Flopsy, Mopsy and Cotton Tale in a red wine and mushroom sauce... come to papa /img/vbsmilies/smilies/lol.gif


----------



## ishbel (Jan 5, 2007)

That's the trouble with you Cornish - no concern about the literary aspects of cookery!


----------



## kaneohegirlinaz (Apr 24, 2011)

No, but that is true about how an animal is raised/produced.  Are they being handled humanely?  That's one of the reasons why I like to know where my food is coming from.


----------



## ishbel (Jan 5, 2007)

It's the reason why, for over 20 years, I have only bought organic meats via my local butcher, who also makes his own sausages, haggis and meat pies!


----------



## siloway (Mar 24, 2011)

Ishbel said:


> That's the trouble with you Cornish - no concern about the literary aspects of cookery!


Lol, I'm not cornish, I'm french /img/vbsmilies/smilies/lol.gif


----------



## ishbel (Jan 5, 2007)

Well, if you live there, I suspect you are infected by the Celtic Fringe!

We visit at least twice a year - and keep a boat down there,  Lots of wonderful crab, great mackerel, but very few bass!


----------



## longcolts (Jan 23, 2011)

kaneohegirlinaz said:


> Does anyone else out there like Rabbit?

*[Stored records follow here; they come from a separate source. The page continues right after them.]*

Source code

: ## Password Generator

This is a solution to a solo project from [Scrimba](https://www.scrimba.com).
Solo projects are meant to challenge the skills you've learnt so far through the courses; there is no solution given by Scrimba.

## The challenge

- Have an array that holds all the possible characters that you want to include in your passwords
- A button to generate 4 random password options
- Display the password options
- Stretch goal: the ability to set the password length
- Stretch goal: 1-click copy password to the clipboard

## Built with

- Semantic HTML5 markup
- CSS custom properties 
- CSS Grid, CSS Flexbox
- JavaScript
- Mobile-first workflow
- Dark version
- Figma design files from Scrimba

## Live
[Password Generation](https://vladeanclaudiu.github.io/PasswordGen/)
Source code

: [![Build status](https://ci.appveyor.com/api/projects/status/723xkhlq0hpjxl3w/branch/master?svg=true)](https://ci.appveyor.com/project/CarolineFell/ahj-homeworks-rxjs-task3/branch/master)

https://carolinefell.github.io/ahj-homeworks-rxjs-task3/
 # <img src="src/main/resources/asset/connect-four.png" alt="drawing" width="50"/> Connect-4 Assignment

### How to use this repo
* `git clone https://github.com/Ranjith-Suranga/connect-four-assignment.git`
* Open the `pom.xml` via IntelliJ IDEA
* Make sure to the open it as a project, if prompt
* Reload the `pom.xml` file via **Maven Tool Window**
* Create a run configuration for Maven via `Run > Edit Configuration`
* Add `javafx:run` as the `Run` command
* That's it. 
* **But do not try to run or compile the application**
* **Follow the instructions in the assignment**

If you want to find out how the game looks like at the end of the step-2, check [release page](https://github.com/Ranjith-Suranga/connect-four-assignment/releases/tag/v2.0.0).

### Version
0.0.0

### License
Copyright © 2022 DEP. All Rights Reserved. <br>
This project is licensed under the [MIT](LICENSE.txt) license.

Damn the Bugs Bunny, full speed ahead! (towards the frying pan and stewpot). Pan fried rabbit can be cooked exactly the way that you might pan fry chicken. I live in AZ and I would love to find out where I can buy rabbit as I'm no longer able to go up north and hunt them myself. I unfortunately have become disabled. Would you be willing to PM my Kaneo and tell me the location of the purveyor that you've found that sells it? My former in-laws used to raise them up in the Ashfork area to sell to the local grocers but alas they have since passed and I haven't been able to find anyone that sells rabbit on a regular basis in years.


----------



## siloway (Mar 24, 2011)

Ishbel said:


> Well, if you live there, I suspect you are infected by the Celtic Fringe!
> 
> We visit at least twice a year - and keep a boat down there, Lots of wonderful crab, great mackerel, but very few bass!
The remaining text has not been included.